PRECEDENCE.
The Barbers’ Company is ranked the seventeenth in order of the City Companies, and is the fifth after the “Twelve great Companies,” the thirteenth being the Dyers, fourteenth Brewers, fifteenth Leathersellers, sixteenth Pewterers, seventeenth Barbers, eighteenth Cutlers, etc.
The question of precedency in former times gave rise to many contentions between the City Guilds, and the Barber-Surgeons seem to have had some experience in these quarrels: the City pageants, processions, and public attendances at church, were numerous in the days of the Tudors and Stuarts, and at most of these the Livery Companies attended, each guild jealously striving to keep its place, and no doubt to advance its position whenever opportunity arose.
There are extant, lists of the Companies in the City books, in which our Company takes various positions; and Stow, having incorporated one of these lists in his Survey, has given it an authority as a table of precedence which it was never intended to possess; he furnishes a list of the Companies attending the Lord Mayor’s feast, 23rd Henry VIII (1531), and places the Barbers as the thirty-second, whereas at that time they were undoubtedly the twenty-eighth.
1516. The first authentic reference to our Company’s standing is found in Letter-Book N. leaf 5 (January, 1516), where it is ordained that the Barbers, although they claimed of their ancient right to be the seventeenth Company, yet were adjudged to take the twenty-eighth place, following the Cordwainers, and preceding the Paynter-Stainers.
1532. This order was probably in force until February, 1532, when the Barbers got back their old position (Repertory 8, leaf 272) and an officer was directed to wait on the Pewterers to “shewe theym that the seyd Company of Barbours Surgeons be Restored ageyn to their olde Rowme.” Three months later (May, 1532), the Barbers were “taken down one,” and directed to occupy the eighteenth place.

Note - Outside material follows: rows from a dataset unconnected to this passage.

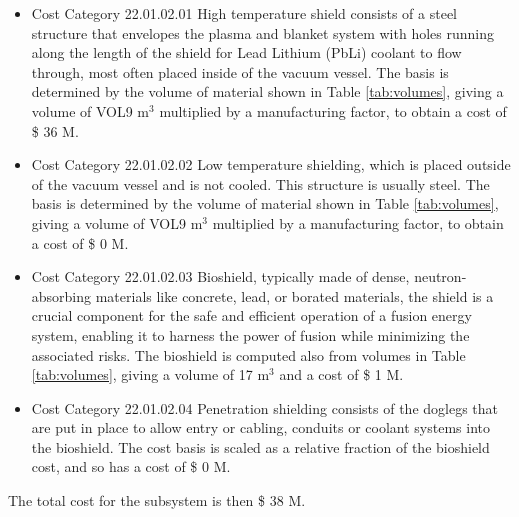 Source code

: \begin{itemize}
    \item Cost Category 22.01.02.01 High temperature shield consists of a steel structure that envelopes the plasma and blanket system with holes running along the length of the shield for Lead Lithium (PbLi) coolant to flow through, most often placed inside of the vacuum vessel. The basis is determined by the volume of material shown in Table \ref{tab:volumes}, giving a volume of VOL9  m$^{3}$ multiplied by a manufacturing factor, to obtain a cost of \$ 36 M. %
    \item Cost Category 22.01.02.02 Low temperature shielding, which is placed outside of the vacuum vessel and is not cooled.  This structure is usually steel.  The basis is determined by the volume of material shown in Table \ref{tab:volumes}, giving a volume of VOL9  m$^{3}$ multiplied by a manufacturing factor, to obtain a cost of \$ 0 M.
    \item Cost Category 22.01.02.03 Bioshield, typically made of dense, neutron-absorbing materials like concrete, lead, or borated materials, the shield is a crucial component for the safe and efficient operation of a fusion energy system, enabling it to harness the power of fusion while minimizing the associated risks.  The bioshield is computed also from volumes in Table \ref{tab:volumes}, giving a volume of 17 m$^{3}$ and a cost of \$ 1 M. 
    \item Cost Category 22.01.02.04 Penetration shielding consists of the doglegs that are put in place to allow entry or cabling, conduits or coolant systems into the bioshield.  The cost basis is scaled as a relative fraction of the bioshield cost, and so has a cost of \$ 0 M.
\end{itemize}

The total cost for the subsystem is then \$ 38 M.




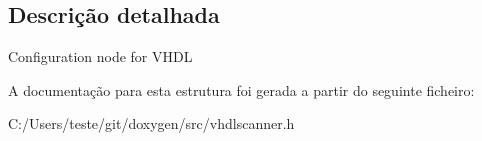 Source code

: \subsection{Descrição detalhada}
Configuration node for V\-H\-D\-L 

A documentação para esta estrutura foi gerada a partir do seguinte ficheiro\-:\begin{DoxyCompactItemize}
\item 
C\-:/\-Users/teste/git/doxygen/src/vhdlscanner.\-h\end{DoxyCompactItemize}
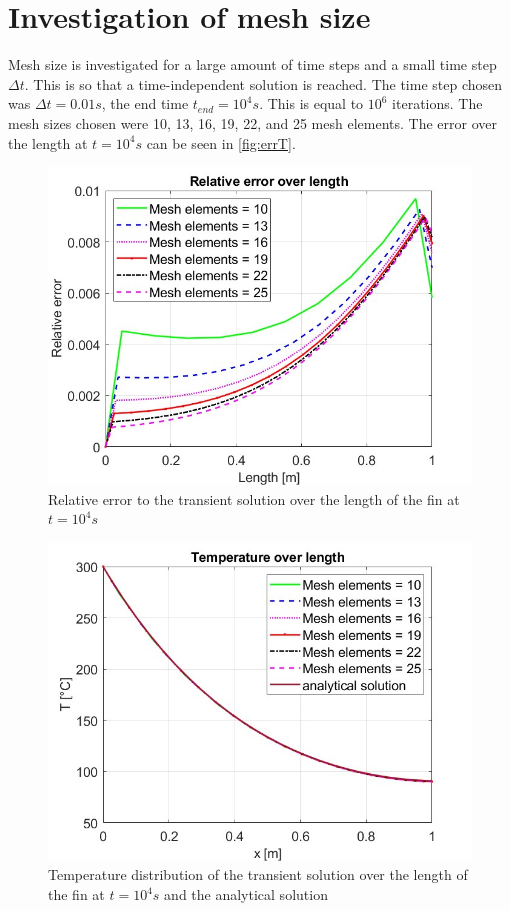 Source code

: \chapter{Investigation of mesh size}


Mesh size is investigated for a large amount of time steps and a small time step $\Delta t$. This is so that a time-independent solution is reached. The time step chosen was $\Delta t = 0.01 s$, the end time $t_{end} = 10^4 s$. This is equal to $10^6$ iterations. The mesh sizes chosen were 10, 13, 16, 19, 22, and 25 mesh elements. The error over the length at $t = 10^4 s$ can be seen in \autoref{fig:errT}.


\begin{figure}[H]
    \centering
    \includegraphics[width=.75\textwidth]{figures/TsmalldtBigtErr.jpg}
    \caption{Relative error to the transient solution over the length of the fin at $t = 10^4 s$}
    \label{fig:errT}
\end{figure}




\begin{figure}[H]
    \centering
    \includegraphics[width=.75\textwidth]{figures/TsmalldtBigt.jpg}
    \caption{Temperature distribution of the transient solution over the length of the fin at $t = 10^4 s$ and the analytical solution}
    \label{fig:T}
\end{figure}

1533. In February, 1533 (Letter-Book O. fo. 213), is a record which is somewhat puzzling, as, altogether ignoring the orders of February and May, 1532, it is stated that the Barber-Surgeons had petitioned to be restored to their old place of seventeenth Company, from which it is said they were dispossessed about sixteen years back (evidently alluding to the order of January, 1516), “so that they be nowe the xxix or xxxth Companye yn thordre of such goynges,” etc.
Perhaps the orders of February and May, 1532, had been disregarded by the other guilds, and our Company forcibly ousted from their rightful position, so that this is in effect an application for a confirmatory order, which was granted, and thus they were again fixed as the seventeenth Company.